Una amiga tiene en Palermo un departamento de dos ambientes y terracita con hamaca paraguaya y estrellas. A veces se va y me lo presta. Yo, parasitario, me instalo y soy feliz por unos días. El único problema que tengo en esa zona es la comida. En uno de los lugares con mayor concentración de restaurantes por cuadra, no se puede comer. Todos son bares de diseño, con mozas minimalistas que están pensando en su último parcial. Todo Palermo quiere ser un restaurante del MOMA.
Paren. No metan el yo en la gastronomía. No metan la pretensión socio-artística en algo que tiene que ser honesto y directo. Den de comer. Tuve que deambular buscando no sabía bien qué, perdido. Había un lugar que en vez de menú tenía unas boletas como las de votar con el nombre de los platos. No me causó gracia. No es mala onda. Es diseño-fobia. Mi estómago no es conceptual.

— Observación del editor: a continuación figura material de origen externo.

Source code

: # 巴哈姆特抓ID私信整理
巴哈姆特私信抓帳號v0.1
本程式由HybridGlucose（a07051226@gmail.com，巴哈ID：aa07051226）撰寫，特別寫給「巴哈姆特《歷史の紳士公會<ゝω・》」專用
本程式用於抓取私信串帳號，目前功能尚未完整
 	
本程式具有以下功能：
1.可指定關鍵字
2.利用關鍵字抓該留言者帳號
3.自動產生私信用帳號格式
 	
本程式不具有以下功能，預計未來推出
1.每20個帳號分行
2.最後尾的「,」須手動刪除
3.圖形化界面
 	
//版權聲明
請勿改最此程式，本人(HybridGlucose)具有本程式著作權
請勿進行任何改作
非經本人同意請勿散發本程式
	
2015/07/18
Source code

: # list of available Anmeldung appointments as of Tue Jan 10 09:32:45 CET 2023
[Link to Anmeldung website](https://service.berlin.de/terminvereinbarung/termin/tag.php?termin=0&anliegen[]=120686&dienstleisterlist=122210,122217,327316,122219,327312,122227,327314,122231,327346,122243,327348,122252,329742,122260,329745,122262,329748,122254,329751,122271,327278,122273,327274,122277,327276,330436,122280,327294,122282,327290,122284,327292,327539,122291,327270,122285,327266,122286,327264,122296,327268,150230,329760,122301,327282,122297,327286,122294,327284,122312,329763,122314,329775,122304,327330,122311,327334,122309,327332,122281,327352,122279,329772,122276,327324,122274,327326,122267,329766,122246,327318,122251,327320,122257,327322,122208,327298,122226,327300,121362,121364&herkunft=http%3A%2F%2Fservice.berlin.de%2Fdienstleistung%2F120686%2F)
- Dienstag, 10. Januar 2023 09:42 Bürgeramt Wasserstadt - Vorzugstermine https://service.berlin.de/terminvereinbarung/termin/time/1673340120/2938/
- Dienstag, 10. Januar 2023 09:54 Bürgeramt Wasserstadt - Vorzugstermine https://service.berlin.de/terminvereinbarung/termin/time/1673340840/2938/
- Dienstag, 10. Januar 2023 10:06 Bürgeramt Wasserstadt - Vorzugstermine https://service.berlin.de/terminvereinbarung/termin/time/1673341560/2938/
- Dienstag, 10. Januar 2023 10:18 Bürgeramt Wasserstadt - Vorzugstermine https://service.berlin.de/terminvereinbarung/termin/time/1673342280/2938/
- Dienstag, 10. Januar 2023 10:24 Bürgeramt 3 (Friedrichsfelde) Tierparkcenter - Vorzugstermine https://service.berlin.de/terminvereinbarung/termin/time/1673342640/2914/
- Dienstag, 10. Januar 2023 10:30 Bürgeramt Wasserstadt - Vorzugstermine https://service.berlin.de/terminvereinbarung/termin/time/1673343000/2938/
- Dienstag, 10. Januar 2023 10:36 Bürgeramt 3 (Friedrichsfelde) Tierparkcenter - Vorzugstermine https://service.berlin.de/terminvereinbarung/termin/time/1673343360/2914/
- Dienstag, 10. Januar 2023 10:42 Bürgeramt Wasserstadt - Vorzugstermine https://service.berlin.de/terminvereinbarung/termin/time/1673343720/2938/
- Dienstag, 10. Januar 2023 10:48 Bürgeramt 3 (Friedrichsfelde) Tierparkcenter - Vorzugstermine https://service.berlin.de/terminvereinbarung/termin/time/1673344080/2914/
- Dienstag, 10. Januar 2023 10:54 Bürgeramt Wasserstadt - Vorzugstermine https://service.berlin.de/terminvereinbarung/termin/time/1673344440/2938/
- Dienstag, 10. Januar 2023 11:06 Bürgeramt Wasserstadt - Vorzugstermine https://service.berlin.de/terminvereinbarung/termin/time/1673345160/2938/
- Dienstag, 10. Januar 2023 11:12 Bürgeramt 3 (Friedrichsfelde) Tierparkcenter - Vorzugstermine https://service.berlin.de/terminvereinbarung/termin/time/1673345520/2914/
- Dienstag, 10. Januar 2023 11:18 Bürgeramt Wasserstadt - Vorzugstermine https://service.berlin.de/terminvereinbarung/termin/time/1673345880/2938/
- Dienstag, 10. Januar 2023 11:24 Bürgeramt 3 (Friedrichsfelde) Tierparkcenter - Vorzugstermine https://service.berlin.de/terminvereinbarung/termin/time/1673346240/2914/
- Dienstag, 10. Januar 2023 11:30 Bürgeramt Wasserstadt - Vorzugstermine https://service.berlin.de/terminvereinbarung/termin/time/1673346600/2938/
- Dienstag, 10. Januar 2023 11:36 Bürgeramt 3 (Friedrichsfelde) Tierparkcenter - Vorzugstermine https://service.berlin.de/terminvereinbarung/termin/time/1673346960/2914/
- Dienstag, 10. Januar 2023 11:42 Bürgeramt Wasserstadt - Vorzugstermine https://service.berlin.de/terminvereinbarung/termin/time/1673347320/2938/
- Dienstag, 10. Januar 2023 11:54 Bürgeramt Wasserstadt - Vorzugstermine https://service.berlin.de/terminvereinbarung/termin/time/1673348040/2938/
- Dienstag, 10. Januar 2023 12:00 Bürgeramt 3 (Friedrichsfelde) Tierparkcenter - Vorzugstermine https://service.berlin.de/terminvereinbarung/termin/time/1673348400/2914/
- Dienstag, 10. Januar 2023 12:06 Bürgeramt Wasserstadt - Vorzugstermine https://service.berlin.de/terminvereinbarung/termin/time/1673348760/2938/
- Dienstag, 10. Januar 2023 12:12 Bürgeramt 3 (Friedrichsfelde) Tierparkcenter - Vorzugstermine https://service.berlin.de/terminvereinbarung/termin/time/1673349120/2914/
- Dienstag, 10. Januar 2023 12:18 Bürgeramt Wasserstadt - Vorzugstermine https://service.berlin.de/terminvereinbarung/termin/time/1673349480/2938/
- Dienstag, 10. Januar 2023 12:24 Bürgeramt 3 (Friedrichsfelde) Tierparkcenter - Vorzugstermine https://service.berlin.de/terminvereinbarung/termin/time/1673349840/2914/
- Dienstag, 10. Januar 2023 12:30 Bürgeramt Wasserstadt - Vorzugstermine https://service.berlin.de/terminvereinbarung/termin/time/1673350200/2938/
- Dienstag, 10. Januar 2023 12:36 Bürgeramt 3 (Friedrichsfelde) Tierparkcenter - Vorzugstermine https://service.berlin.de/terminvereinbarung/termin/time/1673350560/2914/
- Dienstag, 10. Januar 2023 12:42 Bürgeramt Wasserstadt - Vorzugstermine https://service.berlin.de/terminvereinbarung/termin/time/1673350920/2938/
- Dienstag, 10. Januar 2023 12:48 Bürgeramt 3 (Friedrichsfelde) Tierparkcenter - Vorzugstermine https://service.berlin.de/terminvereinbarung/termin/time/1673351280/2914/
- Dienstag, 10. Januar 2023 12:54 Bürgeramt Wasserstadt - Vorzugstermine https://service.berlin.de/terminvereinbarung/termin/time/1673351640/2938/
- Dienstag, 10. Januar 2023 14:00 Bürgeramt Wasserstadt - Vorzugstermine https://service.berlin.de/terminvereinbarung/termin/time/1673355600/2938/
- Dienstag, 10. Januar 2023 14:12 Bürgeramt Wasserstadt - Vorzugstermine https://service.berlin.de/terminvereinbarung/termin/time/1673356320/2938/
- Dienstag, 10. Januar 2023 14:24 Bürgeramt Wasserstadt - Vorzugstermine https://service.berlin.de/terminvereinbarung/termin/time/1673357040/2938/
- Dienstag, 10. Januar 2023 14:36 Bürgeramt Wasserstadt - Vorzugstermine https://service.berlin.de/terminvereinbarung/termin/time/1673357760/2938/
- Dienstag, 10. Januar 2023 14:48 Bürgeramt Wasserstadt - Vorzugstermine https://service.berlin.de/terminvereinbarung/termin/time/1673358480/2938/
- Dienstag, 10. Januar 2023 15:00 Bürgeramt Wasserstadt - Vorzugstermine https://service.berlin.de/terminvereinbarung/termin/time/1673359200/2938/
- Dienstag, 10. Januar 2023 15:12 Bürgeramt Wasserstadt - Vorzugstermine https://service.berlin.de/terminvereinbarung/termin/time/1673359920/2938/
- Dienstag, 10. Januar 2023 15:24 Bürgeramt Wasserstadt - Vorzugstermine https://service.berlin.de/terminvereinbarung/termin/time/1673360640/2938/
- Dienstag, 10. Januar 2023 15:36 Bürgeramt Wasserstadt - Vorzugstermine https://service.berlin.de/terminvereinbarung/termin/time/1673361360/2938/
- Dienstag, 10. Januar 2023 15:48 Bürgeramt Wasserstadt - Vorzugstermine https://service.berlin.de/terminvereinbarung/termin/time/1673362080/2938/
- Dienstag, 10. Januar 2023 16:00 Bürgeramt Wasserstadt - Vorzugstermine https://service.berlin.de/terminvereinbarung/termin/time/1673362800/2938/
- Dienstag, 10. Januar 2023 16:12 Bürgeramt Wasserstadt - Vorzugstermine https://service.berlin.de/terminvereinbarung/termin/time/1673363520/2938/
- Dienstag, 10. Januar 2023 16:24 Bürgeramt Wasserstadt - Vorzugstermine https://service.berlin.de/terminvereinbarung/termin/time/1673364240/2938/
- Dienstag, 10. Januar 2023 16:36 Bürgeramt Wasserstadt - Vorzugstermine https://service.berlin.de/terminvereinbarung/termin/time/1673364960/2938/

El único boliche que conocía por la zona es el Club Eros, un restaurante de barrio auténtico, pero estaba repleto, había cola, porque los argentinos –o los extranjeros que llevan en el país más de dos semanas– no son tontos. Se dan cuenta dónde hay comida. Los barcitos y restós con decorado de Sex & the City están vacíos. A veces, adentro hay dos amigos del dueño que van a hacerle la banca. Caminé mucho entre gente semidescalza que hablaba de primeros planos y cosas así. Cineastas con rastas, cinerrastas.
Al final en Gorriti y una después de Uriarte (para el lado de Juan B. Justo) encontré una parrilla real. Me senté en las mesitas de afuera y sin mirar el menú, pedí una tira de asado, una mixta y un porrón de cerveza. Qué felicidad: la panera de plástico rojo, la aceitera y vinagrera pegajosas, la bandejita de aluminio ovalada con la carne, el vaso de vidrio grueso que parecía un vaso de vidrio, el Tramontina con mango negro de plástico, el precio justo, el mozo con buena memoria. Comida para el hombre solo. Gracias, le dije al mozo cuando me iba, pero no sé si entendió a qué me refería.